Data excerpts:
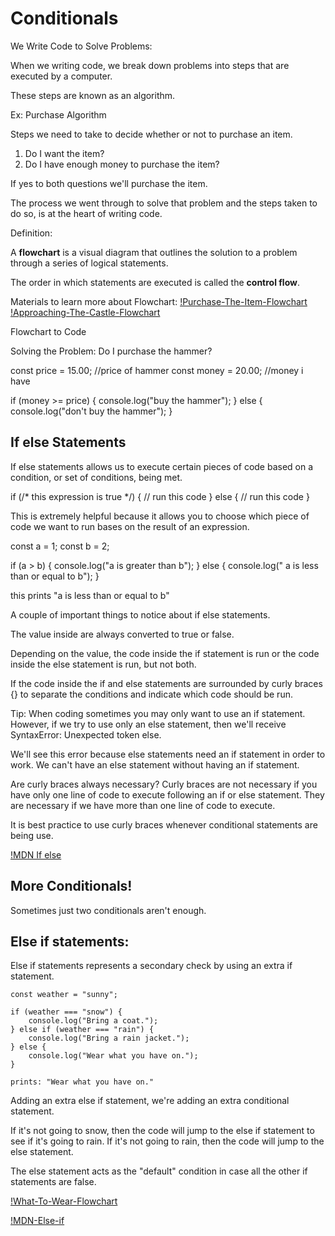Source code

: # Conditionals

We Write Code to Solve Problems:

When we writing code, we break down problems into steps that are executed by a computer. 

These steps are known as an algorithm.

Ex: Purchase Algorithm

Steps we need to take to decide whether or not to purchase an item. 

1. Do I want the item?
2. Do I have enough money to purchase the item?

If yes to both questions we'll purchase the item. 

The process we went through to solve that problem and the steps taken to do so, is at the heart of writing code. 

Definition:

A **flowchart** is a visual diagram that outlines the solution to a problem through a series of logical statements. 

The order in which statements are executed is called the **control flow**.

Materials to learn more about Flowchart:
[!Purchase-The-Item-Flowchart](https://video.udacity-data.com/topher/2017/January/586e9791_purchase-the-item-flowchart/purchase-the-item-flowchart.jpg)
[!Approaching-The-Castle-Flowchart](https://video.udacity-data.com/topher/2017/January/586e979e_approaching-the-castle-flowchart/approaching-the-castle-flowchart.jpg)

Flowchart to Code

Solving the Problem: Do I purchase the hammer?

const price = 15.00; //price of hammer
const money = 20.00; //money i have

if (money >= price) {
    console.log("buy the hammer");
} else {
    console.log("don't buy the hammer");
}

## If else Statements

If else statements allows us to execute certain pieces of code based on a condition, or set of conditions, being met. 

if (/* this expression is true */) {
   // run this code 
} else {
    // run this code
}

This is extremely helpful because it allows you to choose which piece of code we want to run bases on the result of an expression.

const a = 1;
const b = 2;

if (a > b) {
    console.log("a is greater than b");
} else {
    console.log(" a is less than or equal to b");
}

this prints "a is less than or equal to b"

A couple of important things to notice about if else statements. 

The value inside are always converted to true or false. 

Depending on the value, the code inside the if statement is run or the code inside the else statement is run, but not both. 

If the code inside the if and else statements are surrounded by curly braces {} to separate the conditions and indicate which code should be run. 

Tip: When coding sometimes you may only want to use an if statement. However, if we try to use only an else statement, then we'll receive SyntaxError: Unexpected token else. 

We'll see this error because else statements need an if statement in order to work. We can't have an else statement without having an if statement. 

Are curly braces always necessary?
Curly braces are not necessary if you have only one line of code to execute following an if or else statement. They are necessary if we have more than one line of code to execute. 

It is best practice to use curly braces whenever conditional statements are being use. 

[!MDN If else](https://developer.mozilla.org/en-US/docs/Web/JavaScript/Reference/Statements/if...else)

## More Conditionals!

Sometimes just two conditionals aren't enough.

## Else if statements:
Else if statements represents a secondary check by using an extra if statement. 

```
const weather = "sunny";

if (weather === "snow") {
    console.log("Bring a coat.");
} else if (weather === "rain") {
    console.log("Bring a rain jacket.");
} else {
    console.log("Wear what you have on.");
}

prints: "Wear what you have on."
```

Adding an extra else if statement, we're adding an extra conditional statement. 

If it's not going to snow, then the code will jump to the else if statement to see if it's going to rain. If it's not going to rain, then the code will jump to the else statement. 

The else statement acts as the "default" condition in case all the other if statements are false.

[!What-To-Wear-Flowchart](https://video.udacity-data.com/topher/2017/January/586e9836_what-to-wear-flowchart/what-to-wear-flowchart.jpeg)

[!MDN-Else-if](https://developer.mozilla.org/en-US/docs/Web/JavaScript/Reference/Statements/if...else#description)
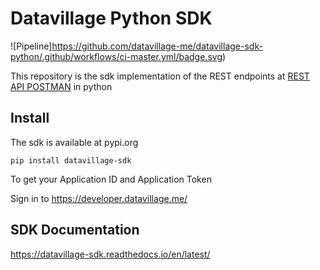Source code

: # Datavillage Python SDK

![Pipeline]https://github.com/datavillage-me/datavillage-sdk-python/.github/workflows/ci-master.yml/badge.svg)

This repository is the sdk implementation of the REST endpoints at
[REST API POSTMAN](https://documenter.getpostman.com/view/7257320/SzYT52Me?version=latest#ce2b3778-8c64-4b4c-a540-e28514ce7831) in python

## Install
The sdk is available at pypi.org
```
pip install datavillage-sdk

```
To get your Application ID and Application Token

Sign in to https://developer.datavillage.me/

## SDK Documentation 
https://datavillage-sdk.readthedocs.io/en/latest/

Problem description
Across all the lines above, repeat the wording exactly and omit the pictures.

Output for this task
Source code

: # Conditionals

We Write Code to Solve Problems:

When we writing code, we break down problems into steps that are executed by a computer. 

These steps are known as an algorithm.

Ex: Purchase Algorithm

Steps we need to take to decide whether or not to purchase an item. 

1. Do I want the item?
2. Do I have enough money to purchase the item?

If yes to both questions we'll purchase the item. 

The process we went through to solve that problem and the steps taken to do so, is at the heart of writing code. 

Definition:

A **flowchart** is a visual diagram that outlines the solution to a problem through a series of logical statements. 

The order in which statements are executed is called the **control flow**.

Materials to learn more about Flowchart:
[!Purchase-The-Item-Flowchart](https://video.udacity-data.com/topher/2017/January/586e9791_purchase-the-item-flowchart/purchase-the-item-flowchart.jpg)
[!Approaching-The-Castle-Flowchart](https://video.udacity-data.com/topher/2017/January/586e979e_approaching-the-castle-flowchart/approaching-the-castle-flowchart.jpg)

Flowchart to Code

Solving the Problem: Do I purchase the hammer?

const price = 15.00; //price of hammer
const money = 20.00; //money i have

if (money >= price) {
    console.log("buy the hammer");
} else {
    console.log("don't buy the hammer");
}

## If else Statements

If else statements allows us to execute certain pieces of code based on a condition, or set of conditions, being met. 

if (/* this expression is true */) {
   // run this code 
} else {
    // run this code
}

This is extremely helpful because it allows you to choose which piece of code we want to run bases on the result of an expression.

const a = 1;
const b = 2;

if (a > b) {
    console.log("a is greater than b");
} else {
    console.log(" a is less than or equal to b");
}

this prints "a is less than or equal to b"

A couple of important things to notice about if else statements. 

The value inside are always converted to true or false. 

Depending on the value, the code inside the if statement is run or the code inside the else statement is run, but not both. 

If the code inside the if and else statements are surrounded by curly braces {} to separate the conditions and indicate which code should be run. 

Tip: When coding sometimes you may only want to use an if statement. However, if we try to use only an else statement, then we'll receive SyntaxError: Unexpected token else. 

We'll see this error because else statements need an if statement in order to work. We can't have an else statement without having an if statement. 

Are curly braces always necessary?
Curly braces are not necessary if you have only one line of code to execute following an if or else statement. They are necessary if we have more than one line of code to execute. 

It is best practice to use curly braces whenever conditional statements are being use. 

[!MDN If else](https://developer.mozilla.org/en-US/docs/Web/JavaScript/Reference/Statements/if...else)

## More Conditionals!

Sometimes just two conditionals aren't enough.

## Else if statements:
Else if statements represents a secondary check by using an extra if statement. 

```
const weather = "sunny";

if (weather === "snow") {
    console.log("Bring a coat.");
} else if (weather === "rain") {
    console.log("Bring a rain jacket.");
} else {
    console.log("Wear what you have on.");
}

prints: "Wear what you have on."
```

Adding an extra else if statement, we're adding an extra conditional statement. 

If it's not going to snow, then the code will jump to the else if statement to see if it's going to rain. If it's not going to rain, then the code will jump to the else statement. 

The else statement acts as the "default" condition in case all the other if statements are false.

[!What-To-Wear-Flowchart](https://video.udacity-data.com/topher/2017/January/586e9836_what-to-wear-flowchart/what-to-wear-flowchart.jpeg)

[!MDN-Else-if](https://developer.mozilla.org/en-US/docs/Web/JavaScript/Reference/Statements/if...else#description)
Source code

: # Datavillage Python SDK

![Pipeline]https://github.com/datavillage-me/datavillage-sdk-python/.github/workflows/ci-master.yml/badge.svg)

This repository is the sdk implementation of the REST endpoints at
[REST API POSTMAN](https://documenter.getpostman.com/view/7257320/SzYT52Me?version=latest#ce2b3778-8c64-4b4c-a540-e28514ce7831) in python

## Install
The sdk is available at pypi.org
```
pip install datavillage-sdk

```
To get your Application ID and Application Token

Sign in to https://developer.datavillage.me/

## SDK Documentation 
https://datavillage-sdk.readthedocs.io/en/latest/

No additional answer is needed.